The overhead valve engine uses a single camshaft that is connected to a series of pushrods, hence why it is also called a pushrod engine. Instead of the camshaft directly touching the rocker arms connected to the valves themselves, the camshaft touches a series of pushrods, which activate the valves instead. Part of the appeal of pushrod engines is that they can be much smaller. Since the camshaft is placed right in the middle of the engine, it can be much more compact. This style of engine is now seen as an older style of engine because the design of an OHV is comparatively much more straightforward than either a SOHC or a DOHC. There are some benefits and problems with this relatively simple style of engine. For one, the smaller size of the engine is a big draw. Not only does the internal camshaft placement save some space, but the way in which the camshaft is connected to the crankshaft is compact as well. While some pushrod engines are synced up with the crankshaft via a timing belt, the placement of the camshaft allows for it to easily be coupled via a series of gears, which is an overall sturdier setup. Additionally, the simple camshaft setup saves a fair amount of weight as well, meaning that pushrod engines are both lighter and smaller.

There are, of course, a litany of problems with the OHV engines too. One of the more common problems with pushrod engines is its issues with producing power. Because of the momentum of each of the individual elements of the camshaft setup, the pushrod can “float,” wherein it doesn’t close in between cycles. This can, at the best, decrease engine efficiency, or, at the worst, crack a valve. The pushrods themselves can get bent as well. If there are any problems with the pushrods or the camshaft itself, the entire engine generally has to be removed.

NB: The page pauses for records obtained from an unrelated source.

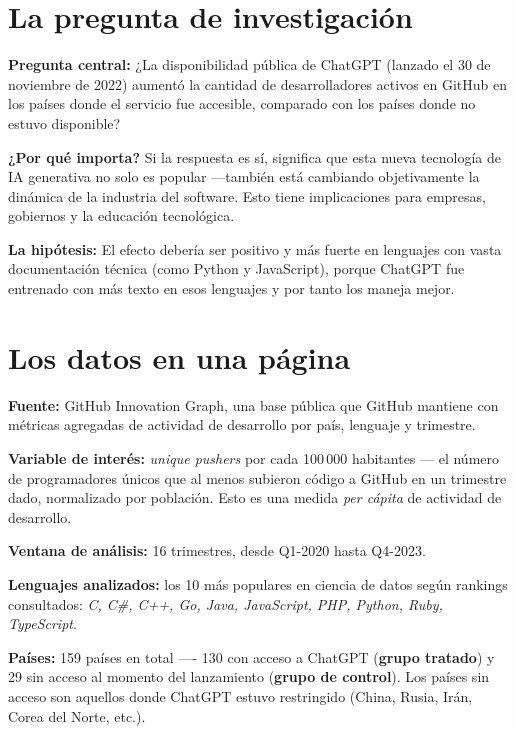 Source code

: \documentclass[11pt,a4paper]{article}
\begin{document}
\section{La pregunta de investigación}

\textbf{Pregunta central:} ¿La disponibilidad pública de ChatGPT (lanzado el 30 de noviembre de 2022) aumentó la cantidad de desarrolladores activos en GitHub en los países donde el servicio fue accesible, comparado con los países donde no estuvo disponible?

\textbf{¿Por qué importa?} Si la respuesta es sí, significa que esta nueva tecnología de IA generativa no solo es popular —también está cambiando objetivamente la dinámica de la industria del software. Esto tiene implicaciones para empresas, gobiernos y la educación tecnológica.

\textbf{La hipótesis:} El efecto debería ser positivo y más fuerte en lenguajes con vasta documentación técnica (como Python y JavaScript), porque ChatGPT fue entrenado con más texto en esos lenguajes y por tanto los maneja mejor.

\section{Los datos en una página}

\textbf{Fuente:} GitHub Innovation Graph, una base pública que GitHub mantiene con métricas agregadas de actividad de desarrollo por país, lenguaje y trimestre.

\textbf{Variable de interés:} \textit{unique pushers} por cada 100\,000 habitantes — el número de programadores únicos que al menos subieron código a GitHub en un trimestre dado, normalizado por población. Esto es una medida \textit{per cápita} de actividad de desarrollo.

\textbf{Ventana de análisis:} 16 trimestres, desde Q1-2020 hasta Q4-2023.

\textbf{Lenguajes analizados:} los 10 más populares en ciencia de datos según rankings consultados: \textit{C, C\#, C++, Go, Java, JavaScript, PHP, Python, Ruby, TypeScript}.

\textbf{Países:} 159 países en total ---- 130 con acceso a ChatGPT (\textbf{grupo tratado}) y 29 sin acceso al momento del lanzamiento (\textbf{grupo de control}). Los países sin acceso son aquellos donde ChatGPT estuvo restringido (China, Rusia, Irán, Corea del Norte, etc.).
\end{document}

SOHC: Single Overhead Cams

SOHC Engine

SOHC stands for single overhead cam. As opposed to OHV engines, the camshaft is situated over the cylinders of the engine, placing the lobes of the camshaft directly on the rocker arms for the engine intake and exhaust valves. On an engine like a V6, there would be two camshafts for each row of cylinders, and on a straight engine, only one. On SOHC engines, the camshaft activates both the fuel intake and the exhaust valves, meaning that there can be a maximum of two valves per cylinder, much like a pushrod engine. This control over both valves simultaneously means that, in a lot of ways, SOHC engines function similar to their pushrod counterparts. However, they are a bit more robust because they don’t have the inherent risk of bent pushrods and floating. Alongside the added weight of an additional camshaft on some engine layouts, SOHC engines require the use of a timing belt to keep the camshaft synced with the crankshaft.

DOHC: Dual Overhead Cams

DOHC Engine

DOHC engines are simply engines with another camshaft per cylinder row. For example, on a V6 engine layout, there would be a total of four camshafts. The additional camshafts are intended to take control of either the fuel intake valve or the exhaust valve individually. The extra camshafts also open up the possibility for more valves on each individual cylinder, meaning that a maximum of four valves per cylinder is possible. As it should seem, DOHC engines are more complicated and, consequently, more difficult to produce than SOHC engines. With the increased difficulty of production come some measurable benefits as well. The additional camshafts per cylinder row allow each of the valves to open and close with greater precision. Not only will their timings be closer to optimal, but the additional valves allow the engine to circulate fuel and exhaust with more ease. This means that DOHC engines can produce more power than SOHC and OHV engines. Not only can DOHC engines put more fuel into the cylinder on account of their increased number of valves, but their design means that they can be used at higher RPM as well. There are some additional benefits to DOHC engines. Not only are they more efficient, but they run quieter and cooler as well.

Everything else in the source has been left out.